Aquecimento global afeta a saúde das populações, revela pesquisa. Leia na coluna de Mariana Varella.
Nunca fez tanto calor no Brasil. Na última semana, várias cidades viveram seus dias mais quentes no histórico de medições do país.
Em 17/11, a sensação térmica no Rio de Janeiro foi de 60ºC; São Paulo bateu recorde nos dias 17 e 18, quando a capital atingiu média de 33,3ºC; o Inmet emitiu alerta de grande perigo para 13 estados e o Distrito Federal devido à forte onda de calor que atingiu ao menos 1.100 municípios brasileiros.
De acordo com a Nasa, 2023 deve ser o ano mais quente já registrado, em parte devido ao El Niño, fenômeno que ocorre a cada dois ou sete anos no planeta e eleva a temperatura do Oceano Pacífico.
O fenômeno natural não é o único responsável pelas elevações nas temperaturas. Há anos os estudiosos nos alertam de que o planeta sofreria consequências imprevisíveis por causa do aumento do efeito estufa, agravado graças à emissão crescente de determinados gases (metano, dióxido de carbono etc.) gerados com atividades como queima de combustíveis fósseis, uso de fertilizantes, atividades agropecuárias, entre outras.
O mundo ignorou o alerta dos especialistas que avisaram que o planeta, caso nada fosse feito para reduzir a concentração de gases de efeito estufa na atmosfera, enfrentaria eventos climáticos extremos com cada vez mais frequência. Talvez as pessoas julgassem que esse seria um problema das próximas gerações. Não é.
Pesquisa sobre aquecimento global e saúde
Um relatório publicado na “Lancet” e realizado por pesquisadores internacionais que monitoram os efeitos do aquecimento global na saúde revelou que o aquecimento global já é uma realidade.
De acordo com o documento, em 2023 o mundo vivenciou as temperaturas mais elevadas em mais de 100 mil anos, e o calor atingiu recordes em todos os continentes em 2022.

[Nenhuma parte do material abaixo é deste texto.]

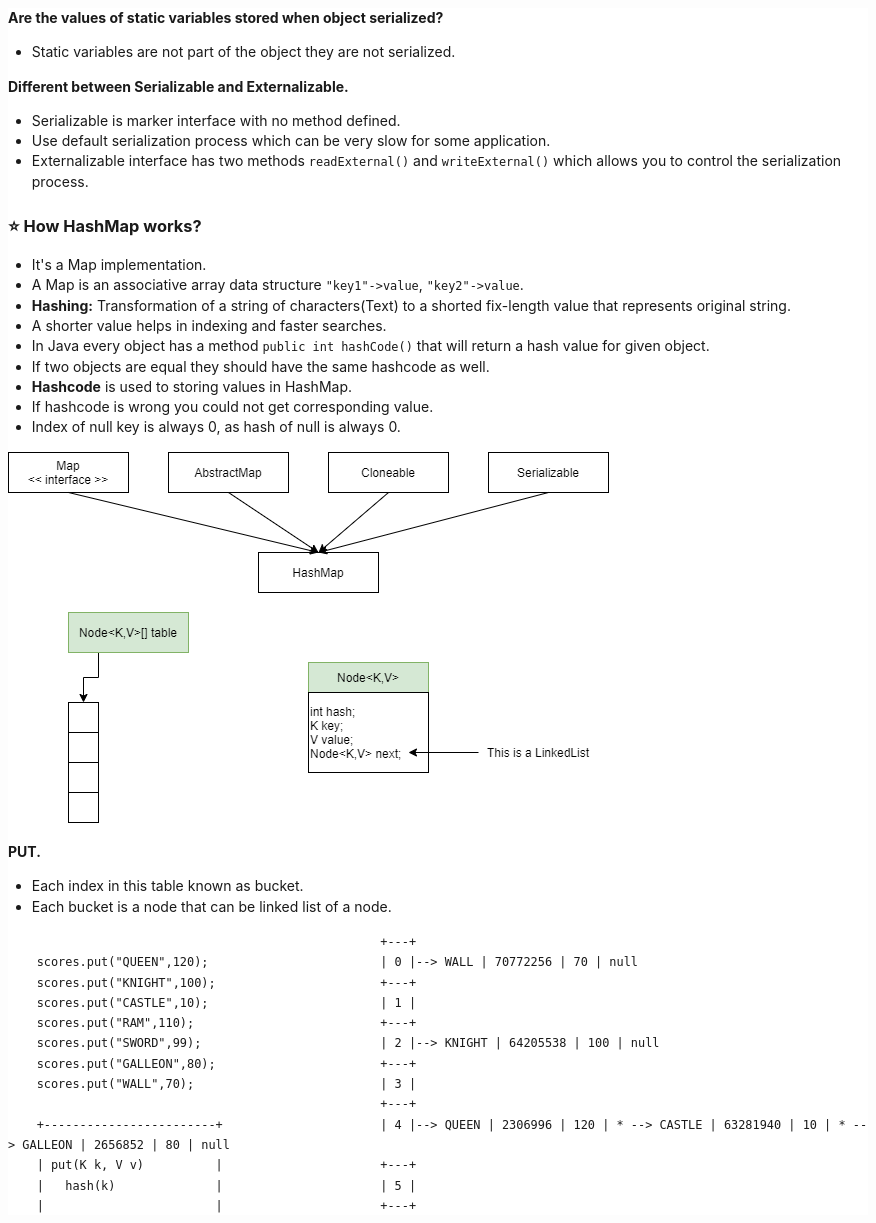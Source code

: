 **Are the values of static variables stored when object serialized?**

- Static variables are not part of the object they are not serialized.

**Different between Serializable and Externalizable.**

- Serializable is marker interface with no method defined. 
- Use default serialization process which can be very slow for some application.
- Externalizable interface has two methods `readExternal()` and `writeExternal()` which allows you to control
the serialization process.

### :star: How HashMap works?

- It's a Map implementation.
- A Map is an associative array data structure `"key1"->value`, `"key2"->value`.
- **Hashing:** Transformation of a string of characters(Text) to a shorted fix-length value that represents original string.
- A shorter value helps in indexing and faster searches.
- In Java every object has a method `public int hashCode()` that will return a hash value for given object.
- If two objects are equal they should have the same hashcode as well.
- **Hashcode** is used to storing values in HashMap. 
- If hashcode is wrong you could not get corresponding value.
- Index of null key is always 0, as hash of null is always 0.

![Hash Map](images/hash-map.png "Hash Map")

**PUT.**

- Each index in this table known as bucket. 
- Each bucket is a node that can be linked list of a node.

```
                                                    +---+
    scores.put("QUEEN",120);                        | 0 |--> WALL | 70772256 | 70 | null
    scores.put("KNIGHT",100);                       +---+
    scores.put("CASTLE",10);                        | 1 |
    scores.put("RAM",110);                          +---+
    scores.put("SWORD",99);                         | 2 |--> KNIGHT | 64205538 | 100 | null
    scores.put("GALLEON",80);                       +---+
    scores.put("WALL",70);                          | 3 |
                                                    +---+
    +------------------------+                      | 4 |--> QUEEN | 2306996 | 120 | * --> CASTLE | 63281940 | 10 | * --> GALLEON | 2656852 | 80 | null
    | put(K k, V v)          |                      +---+
    |   hash(k)              |                      | 5 |
    |                        |                      +---+
```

Segundo os pesquisadores, as pessoas com mais de 65 anos e os bebês com menos de 1 ano, que são os mais vulneráveis aos efeitos do calor extremo, estão expostos hoje ao dobro de dias excessivamente quentes do que no período de 1986-2005. Mortes de pessoas com mais de 65 anos relacionadas ao calor aumentaram 85% em comparação à década de 1990-2000, bem superior ao crescimento de 38% que seria esperado caso as temperaturas não tivessem mudado tanto.
O risco de insegurança alimentar, que pode levar à desnutrição e a efeitos de saúde irreversíveis, também vem subindo. A maior frequência de ondas de calor e secas em 2021 ajudou a colocar mais 127 milhões de pessoas em insegurança alimentar moderada e grave, comparado ao período de 1981-2010.
As mudanças climáticas são responsáveis pelo aumento do risco de doenças infecciosas graves, como dengue, malária e febre do Nilo.
O crescimento dos riscos variados causados pelas mudanças climáticas também aumenta as desigualdades na área da saúde. “Os países que historicamente menos contribuíram para as alterações climáticas suportam o peso dos seus impactos na saúde – tanto reflexo como consequência direta das desigualdades estruturais que estão nas causas profundas das alterações climáticas”, traz o relatório da Lancet.
O mundo emite hoje 1337 toneladas de CO2 por segundo, levando os países a crescentes ameaças que são sinais e sintomas precoces do que um clima em rápida mudança pode significar para a saúde das populações mundiais.
A pesquisa afirma que se a temperatura média global continuar a subir para pouco menos de 2°C que a média, as mortes anuais relacionadas com o calor poderão aumentar 370% até meados do século, pressupondo que não haja progressos substanciais na adaptação.
Nesse cenário, os pesquisadores calculam que as ondas de calor levem 524,9 milhões de pessoas adicionais à insegurança alimentar moderada a grave até 2041-60, piorando o risco global de desnutrição.
Doenças infecciosas potencialmente fatais se espalharão ainda mais; o potencial de transmissão da dengue pode aumentar 37% até meados do século. À medida que os riscos crescem, também aumentam os custos e os desafios da adaptação dos países e dos seus sistemas de saúde.
Com o mundo a caminhar atualmente para 3°C de aquecimento, novos atrasos nas medidas relativas às alterações climáticas ameaçarão cada vez mais a saúde e a sobrevivência de milhares de milhões de pessoas vivas hoje.
Os pesquisadores defendem uma ação climática que vise a promoção da saúde, mas sabem que isso exigirá confrontar interesses econômicos de quem lucra com os combustíveis fósseis e outras indústrias prejudiciais à saúde.
Essas estimativas fornecem alguma indicação do que o futuro poderá reservar. Se nada for feito logo, o mundo em breve não será apenas mais quente, mas ainda mais desigual.